Cleaning CFB play-by-play Data

The purpose of this code is to clean up college football play-by-play data to play nicely with Puntalytics RERUN code and generate the plot I tweeted in response to their article

First we need to load the necessary packages. Tidyverse because always tidyverse. cfbscrapR to pull college football play-by-play data. And then ggimage and ggrepel to make some pretty graphs.

library(tidyverse)
# # Can install cfbscrapR using the devtools package from either of the following:
# devtools::install_github(repo = "saiemgilani/cfbscrapR")
# # or the following (these are the exact same packages):
# devtools::install_github(repo = "meysubb/cfbscrapR")
library(cfbscrapR)
library(ggimage)
library(ggrepel)

First we need to pull in the play-by-play data. This can be done with cfbscrapR’s cfb_pbp_data function. It take a few minutes to pull all of the data so I pre-loaded it into an RDS file to save time.

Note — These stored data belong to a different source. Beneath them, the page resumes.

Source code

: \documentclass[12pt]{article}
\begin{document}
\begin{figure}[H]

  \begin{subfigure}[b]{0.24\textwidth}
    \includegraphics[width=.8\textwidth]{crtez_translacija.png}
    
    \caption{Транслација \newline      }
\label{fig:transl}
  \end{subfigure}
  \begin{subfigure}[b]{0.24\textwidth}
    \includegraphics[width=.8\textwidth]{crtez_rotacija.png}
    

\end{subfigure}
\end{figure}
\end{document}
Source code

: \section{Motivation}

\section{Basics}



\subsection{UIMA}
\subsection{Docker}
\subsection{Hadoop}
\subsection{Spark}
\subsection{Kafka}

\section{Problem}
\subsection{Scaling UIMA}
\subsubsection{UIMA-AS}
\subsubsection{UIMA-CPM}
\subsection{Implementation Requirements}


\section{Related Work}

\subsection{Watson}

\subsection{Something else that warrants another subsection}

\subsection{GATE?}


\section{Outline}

# pbp_2019 <- cfb_pbp_data(year=2019, season_type = "regular", week=NULL, epa_wpa = TRUE)
pbp_2019 <- readRDS("pbp_2019.rds")

We start by filtering our play-by-play data down to just the punting plays. and then select variables we care about. We’ll also ignore punts that had a penalty. During my first look at those plays, there wasn’t an obvious consistent way to pull out the punt data we wanted but with some actual time and effort, there’s likely a way to get at the data.

punts <- pbp_2019 %>%
  filter(punt == 1)
punts <- punts %>%
  select(offense_play,defense_play,play_type,play_text,yards_gained,yards_to_goal,yards_to_goal_end) %>%
  filter(!(str_detect(play_text,"enalty"))) # Filter out penalty plays to save a headache

Now we can start transforming our data to match what we need for Puntalytics’ code. Using a few str_detects we can figure out if a punt was returned or not. In our data, on a punt, the yards_to_goal_end column is typically the returning team’s yards to goal at the end of the play. So to calculate the net punt yards we can subtract 100 minus that column from the yards to goal at the start of the play of the kicking team. For touchbacks, sometimes the yards to goal at the end was 20 and sometimes it was 80 so a quick ifelse can adjust that for us. The return yards were typically found in the yards_gained column. On a handful of punts, this seemed to break and so I filtered out any punts over 80 yards as being unrealistic. Digging into those punts and cleaning them is future work that could improve this analysis.

punts <- punts %>% 
  mutate(punt_out_of_bounds = ifelse(str_detect(play_text,"bounds"),1,0),
         punt_downed = ifelse(str_detect(play_text,"downed"),1,0),
         punt_fair_catch = ifelse(str_detect(play_text,"fair catch"),1,0),
         touchback = ifelse(str_detect(play_text,"ouchback"),1,0),
         net_punt = yards_to_goal - (100-yards_to_goal_end),
         net_punt = ifelse(yards_to_goal_end == 20 & touchback == 1,net_punt+60,net_punt),
         GrossYards = net_punt + yards_gained,
         return_yards = yards_gained,
         punter = str_extract(play_text,".{0,25} punt"),
         punter = str_remove(punter," punt")
         ) %>%
  filter(GrossYards >= 0 & GrossYards < 80) %>%
  mutate(returned = pmap_dbl(list(punt_out_of_bounds==0 &
                                    punt_downed==0 &
                                    punt_fair_catch==0 &
                                    touchback==0,
                                  1, 0),
                             if_else))

Copying Code

Now we can start copying code! Read Puntaltyics’s article to actually understand what we’re doing here and what RERUN is.

punts <- punts %>%
  mutate(GrossYards_r = ifelse(returned==1, 
                                      GrossYards, NA) )%>% 
  mutate(return_yards_r = ifelse(returned==1,
                                        return_yards, NA))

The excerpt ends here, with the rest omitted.